Sunday 31 May 2015

Two Thousand Bad Drawings

Backcover, Cerebus Archive #3 (August 2009)
DAVE SIM:
(from the Cerebus Guide To Self-Publishing, 1997)
...It is a conventional and accurate piece of wisdom that "you have two thousand bad drawings in you, and once you get those done you start doing good ones." What is often not added -- and really should be, in my view -- is that there is a world of joy and gratification and surprise to be had in doing those two thousand bad drawings, watching them get less bad, watching your own style emerge, your own ideas take shape and coalesce and develop a life of their own. Enjoy it. Enjoy creativity, first, last, and always for its own sake. If it isn't fun, find a new way to do it that is fun. Satisfy yourself every step of the way. Draw what you want to draw. Write what you want to write. If you want to revise the earlier work, revise the earlier work. Your leisure time is your leisure time and no one else's -- "life, liberty, and the pursuit of happiness" -- and if your greatest happiness is to be had in writing and drawing comic books, you are miles ahead of most of your peers, who haven't the faintest notion of what would make them happy.

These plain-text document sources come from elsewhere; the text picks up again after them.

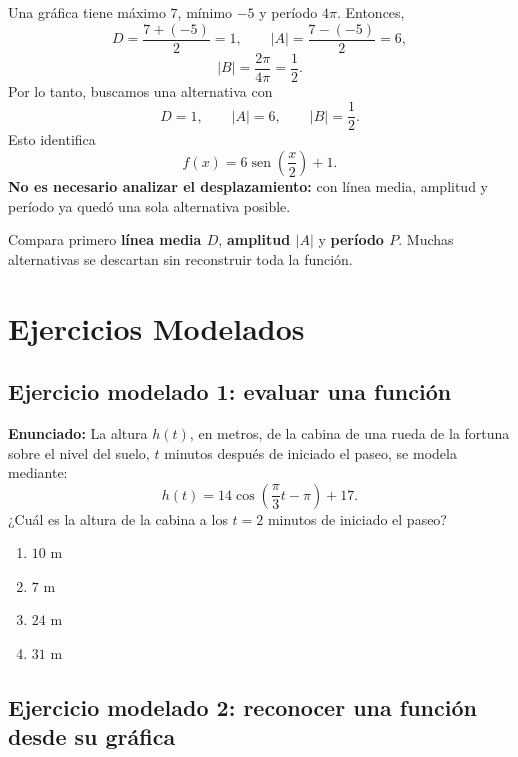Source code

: \documentclass[12pt,letterpaper]{article}
\providecommand{\sen}{\operatorname{sen}}
\begin{document}
\begin{ejemplobox}
Una gráfica tiene máximo $7$, mínimo $-5$ y período $4\pi$.
Entonces,
\[
D=\frac{7+(-5)}{2}=1,
\qquad
|A|=\frac{7-(-5)}{2}=6,
\]
\[
|B|=\frac{2\pi}{4\pi}=\frac12.
\]
Por lo tanto, buscamos una alternativa con
\[
D=1,
\qquad
|A|=6,
\qquad
|B|=\frac12.
\]
Esto identifica
\[
\boxed{f(x)=6\sen\left(\frac{x}{2}\right)+1}.
\]
\textbf{No es necesario analizar el desplazamiento:} con línea media, amplitud y período ya quedó una sola alternativa posible.
\end{ejemplobox}

\begin{formulabox}
Compara primero \textbf{línea media $D$}, \textbf{amplitud $|A|$} y \textbf{período $P$}. Muchas alternativas se descartan sin reconstruir toda la función.
\end{formulabox}
\newpage
\section{Ejercicios Modelados}

\subsection*{Ejercicio modelado 1: evaluar una función}

\textbf{Enunciado:} La altura $h(t)$, en metros, de la cabina de una rueda de la fortuna sobre el nivel del suelo, $t$ minutos después de iniciado el paseo, se modela mediante:
\[
h(t)=14\cos\left(\frac{\pi}{3}t-\pi\right)+17.
\]
¿Cuál es la altura de la cabina a los $t=2$ minutos de iniciado el paseo?

\begin{enumerate}[label=\Alph*)]
    \item $10\text{ m}$
    \item $7\text{ m}$
    \item $24\text{ m}$
    \item $31\text{ m}$
\end{enumerate}

\vspace{3cm}
\subsection*{Ejercicio modelado 2: reconocer una función desde su gráfica}
\end{document}
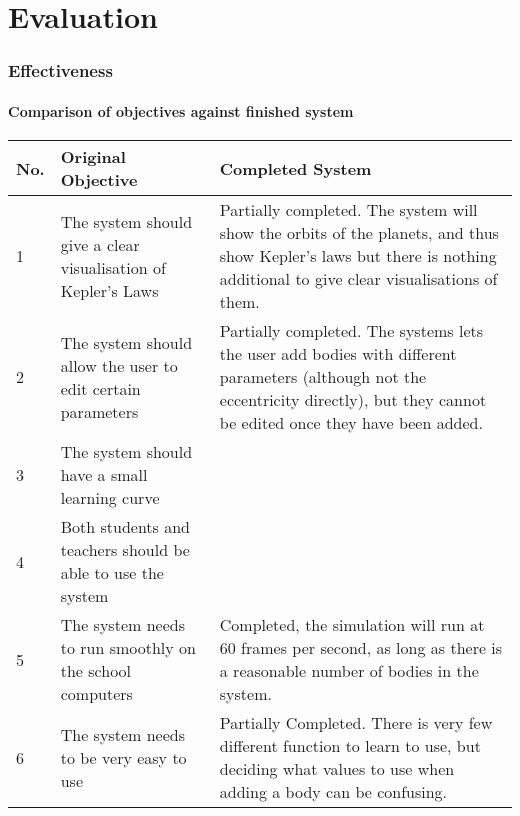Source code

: \part{Evaluation}

%
%
%
%

\section{Effectiveness}
\subsection{Comparison of objectives against finished system}
\begin{tabular}{p{}p{}p{}}
	No. & Original Objective & Completed System \\\hline
	1 & The system should give a clear visualisation of Kepler's Laws &
	Partially completed. The system will show the orbits of the planets, and
	thus show Kepler's laws but there is nothing additional to give clear
	visualisations of them.\\
	2 & The system should allow the user to edit certain parameters &
	Partially completed. The systems lets the user add bodies with different
	parameters (although not the eccentricity directly), but they cannot be
	edited once they have been added. \\
	3 & The system should have a small learning curve & \\
	4 & Both students and teachers should be able to use the system & \\
	5 &The system needs to run smoothly on the school computers & Completed,
	the simulation will run at 60 frames per second, as long as there is a
	reasonable number of bodies in the system.\\
	6 & The system needs to be very easy to use & Partially Completed. There
	is very few different function to learn to use, but deciding what values
	to use when adding a body can be confusing.\\
\end{tabular}

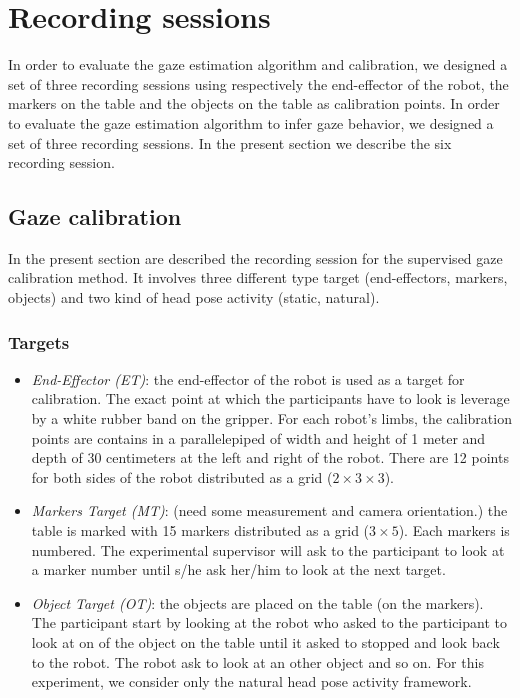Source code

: \documentclass[11pt,a4paper]{article}
\begin{document}
\section{Recording sessions}
In order to evaluate the gaze estimation algorithm and calibration, we designed a set of three recording sessions using respectively the end-effector of the robot, the markers on the table and the objects on the table as calibration points. In order to evaluate the gaze estimation algorithm to infer gaze behavior, we designed a set of three recording sessions. In the present section we describe the six recording session.
\subsection{Gaze calibration}
In the present section are described the recording session for the supervised gaze calibration method. It involves three different type target (end-effectors, markers, objects) and two kind of head pose activity (static, natural).
\subsubsection{Targets}
\begin{itemize}
\item \textit{End-Effector (ET)}: the end-effector of the robot is used as a target for calibration. The exact point at which the participants have to look is leverage by a white rubber band on the gripper. For each robot's limbs, the calibration points are contains in a parallelepiped of width and height of 1 meter and depth of 30 centimeters at the left and right of the robot. There are 12 points for both sides of the robot distributed as a grid ($2 \times 3 \times 3$).
\item \textit{Markers Target (MT)}: (need some measurement and camera orientation.) the table is marked with 15 markers distributed as a grid ($3 \times 5$). Each markers is numbered. The experimental supervisor will ask to the participant to look at a marker number until s/he ask her/him to look at the next target.
\item \textit{Object Target (OT)}: the objects are placed on the table (on the markers). The participant start by looking at the robot who asked to the participant to look at on of the object on the table until it asked to stopped and look back to the robot. The robot ask to look at an other object and so on. For this experiment, we consider only the natural head pose activity framework.
\end{itemize}
\end{document}
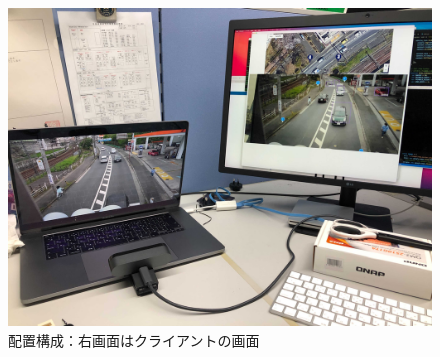 \documentclass[technicalreport]{ieicej}
\begin{document}
\begin{figure}[t]
  \includegraphics*[bb=0 0 4100 3000, width=1\linewidth]{./images/kensyo.jpg}
  \caption{配置構成：右画面はクライアントの画面} 
  \label{tab:kensyo}
\end{figure}
\end{document}
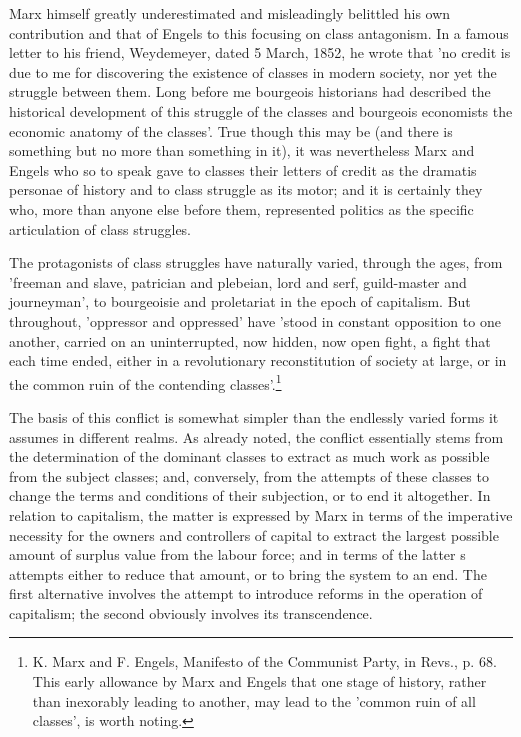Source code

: Marx himself greatly underestimated and misleadingly belittled his own contribution and that of Engels to this focusing on class antagonism. In a famous letter to his friend, Weydemeyer, dated 5 March, 1852, he wrote that 'no credit is due to me for discovering the existence of classes in modern society, nor yet the struggle between them. Long before me bourgeois historians had described the historical development of this struggle of the classes and bourgeois economists the economic anatomy of the classes'. True though this may be (and there is something but no more than something in it), it was nevertheless Marx and Engels who so to speak gave to classes their letters of credit as the dramatis personae of history and to class struggle as its motor; and it is certainly they who, more than anyone else before them, represented politics as the specific articulation of class struggles.

The protagonists of class struggles have naturally varied, through the ages, from 'freeman and slave, patrician and plebeian, lord and serf, guild-master and journeyman', to bourgeoisie and proletariat in the epoch of capitalism. But throughout, 'oppressor and oppressed' have 'stood in constant opposition to one another, carried on an uninterrupted, now hidden, now open fight, a fight that each time ended, either in a revolutionary reconstitution of society at large, or in the common ruin of the contending classes'.\footnote{K. Marx and F. Engels, Manifesto of the Communist Party, in Revs., p. 68. This early allowance by Marx and Engels that one stage of history, rather than inexorably leading to another, may lead to the 'common ruin of all classes', is worth noting.}

The basis of this conflict is somewhat simpler than the endlessly varied forms it assumes in different realms. As already noted, the conflict essentially stems from the determination of the dominant classes to extract as much work as possible from the subject classes; and, conversely, from the attempts of these classes to change the terms and conditions of their subjection, or to end it altogether. In relation to capitalism, the matter is expressed by Marx in terms of the imperative necessity for the owners and controllers of capital to extract the largest possible amount of surplus value from the labour force; and in terms of the latter s attempts either to reduce that amount, or to bring the system to an end. The first alternative involves the attempt to introduce reforms in the operation of capitalism; the second obviously involves its transcendence.

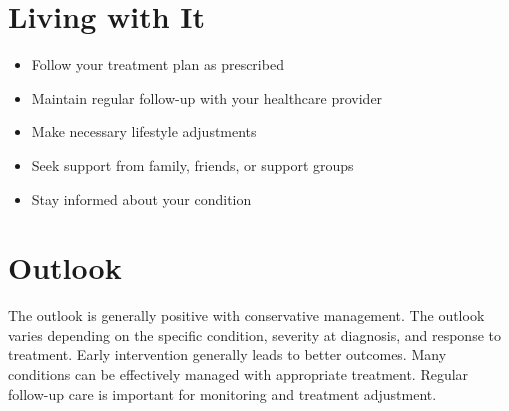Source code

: \section{Living with It}
\begin{itemize}[noitemsep]
  \item Follow your treatment plan as prescribed
  \item Maintain regular follow-up with your healthcare provider
  \item Make necessary lifestyle adjustments
  \item Seek support from family, friends, or support groups
  \item Stay informed about your condition
\end{itemize}
\section{Outlook}
The outlook is generally positive with conservative management. The outlook varies depending on the specific condition, severity at diagnosis, and response to treatment. Early intervention generally leads to better outcomes. Many conditions can be effectively managed with appropriate treatment. Regular follow-up care is important for monitoring and treatment adjustment.
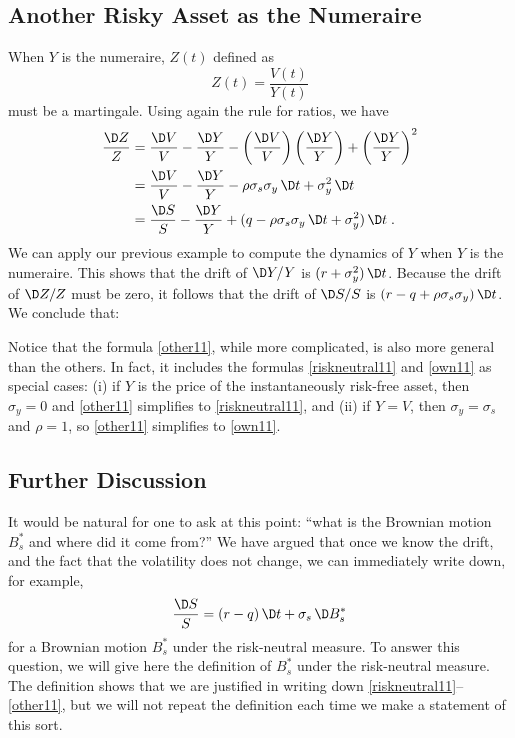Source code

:\subsection*{Another Risky Asset as the Numeraire}
When $Y$ is the numeraire, $Z(t)$ defined as 
$$Z(t) = \frac{V(t)}{Y(t)}$$ must be a martingale.  Using again the rule for ratios, we have
\begin{align*}
\frac{\D Z}{Z} &= \frac{\D V}{V} -\frac{\D Y}{Y}- \left(\frac{\D V}{V}\right)\left(\frac{\D Y}{Y}\right) + \left(\frac{\D Y}{Y}\right)^2\\
& = \frac{\D V}{V} -\frac{\D Y}{Y} -\rho\sigma_s\sigma_y\,\D t+\sigma_y^2\,\D t\\
&= \frac{\D S}{S} -\frac{\D Y}{Y} + (q-\rho\sigma_s\sigma_y\,\D t+\sigma_y^2)\,\D t\; .
\end{align*}
We can apply our previous example to compute the dynamics of $Y$ when $Y$ is the numeraire.  This shows that the drift of $\D Y/Y$ is $(r+ \sigma^2_y)\,\D t$.  Because the drift of $\D Z/Z$ must be zero, it follows that the drift of $\D S/S$ is
$(r-q+ \rho\sigma_s\sigma_y)\,\D t$.  We conclude that:

Notice that the formula \eqref{other11}, while more complicated, is also more general than the others.  In fact, it includes the formulas \eqref{riskneutral11} and \eqref{own11} as special cases: (i) if $Y$ is the price of the instantaneously risk-free asset, then $\sigma_y=0$ and \eqref{other11} simplifies to \eqref{riskneutral11}, and (ii) if $Y=
V$, then $\sigma_y=\sigma_s$ and $\rho=1$, so \eqref{other11} simplifies to \eqref{own11}.

\subsection*{Further Discussion}

It would be natural for one to ask at this point: ``what is the Brownian motion $B^*_s$ and where did it come from?''  We have argued that once we know the drift, and the fact that the volatility does not change, we can immediately write down, for example, 
$$\frac{\D S}{S} = (r-q)\,\D t + \sigma_s\,\D B^*_s$$
for a Brownian motion $B^*_s$ under the risk-neutral measure.  To answer this question, we will give here the definition of $B^*_s$ under the risk-neutral measure.  The definition shows that we are justified in writing down  \eqref{riskneutral11}--\eqref{other11}, but we will not repeat the definition each time we make a statement of this sort.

Write and draw and draw and write for their own sake and to please yourself -- enjoy it to the fullest, and always pursue the avenue that seems to be the most fun, that compels you, irresistibly, to pick up that pencil and start committing your words and pictures to paper. It won't take long before you can grin and say in perfect honesty:

"Get a life? Man, I’ve got a life."

3 comments:

Paul Sklade said...

What's the aspiring writer's equivalent, I wonder? 20,000 bad sentences? 200,000?

Unknown said...

20,000 omitted or misused commas? 10,000 misplaced apostrophes (it's is only used for the contraction of it is, boys and girls)? 5,000 semi-colons used when the following text doesn't comprise a complete sentence of its (not it's) own?

I could go on and on, but I...

Oh, yeah: My latest pet peeve is when people use the spelling "lead" when they mean "led", as in "He led his people to the promised land."

Exit Dictionary Lad.

Travis Pelkie said...

OOH, yeah, I'm seeing the lead/led a lot too, and it bugs the heck out of me. GRR!!!

I'd forgotten how inspiring Dave can be at times, with this quote. He's usually so doom-and-gloom you forget this aspect of him.